Instructions for the task:
Whenever a line in this data holds the word "createEventClassification", report that line in full.

Document images with source code:
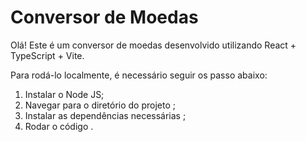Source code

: # Conversor de Moedas

Olá!
Este é um conversor de moedas desenvolvido utilizando React + TypeScript + Vite.

Para rodá-lo localmente, é necessário seguir os passo abaixo:
1. Instalar o Node JS;
2. Navegar para o diretório do projeto <cd ConversorMoeda>;
3. Instalar as dependências necessárias <npm i>;
4. Rodar o código <npm run dev>.
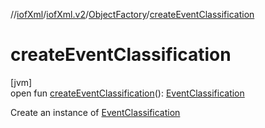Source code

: //[iofXml](../../../index.md)/[iofXml.v2](../index.md)/[ObjectFactory](index.md)/[createEventClassification](create-event-classification.md)

# createEventClassification

[jvm]\
open fun [createEventClassification](create-event-classification.md)(): [EventClassification](../-event-classification/index.md)

Create an instance of [EventClassification](../-event-classification/index.md)
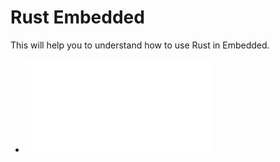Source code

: 
# Rust Embedded

This will help you to understand how to use Rust in Embedded.

* ![Intro](presentation/intro.md)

Output of the task:
: //[iofXml](../../../index.md)/[iofXml.v2](../index.md)/[ObjectFactory](index.md)/[createEventClassification](create-event-classification.md)
# createEventClassification
open fun [createEventClassification](create-event-classification.md)(): [EventClassification](../-event-classification/index.md)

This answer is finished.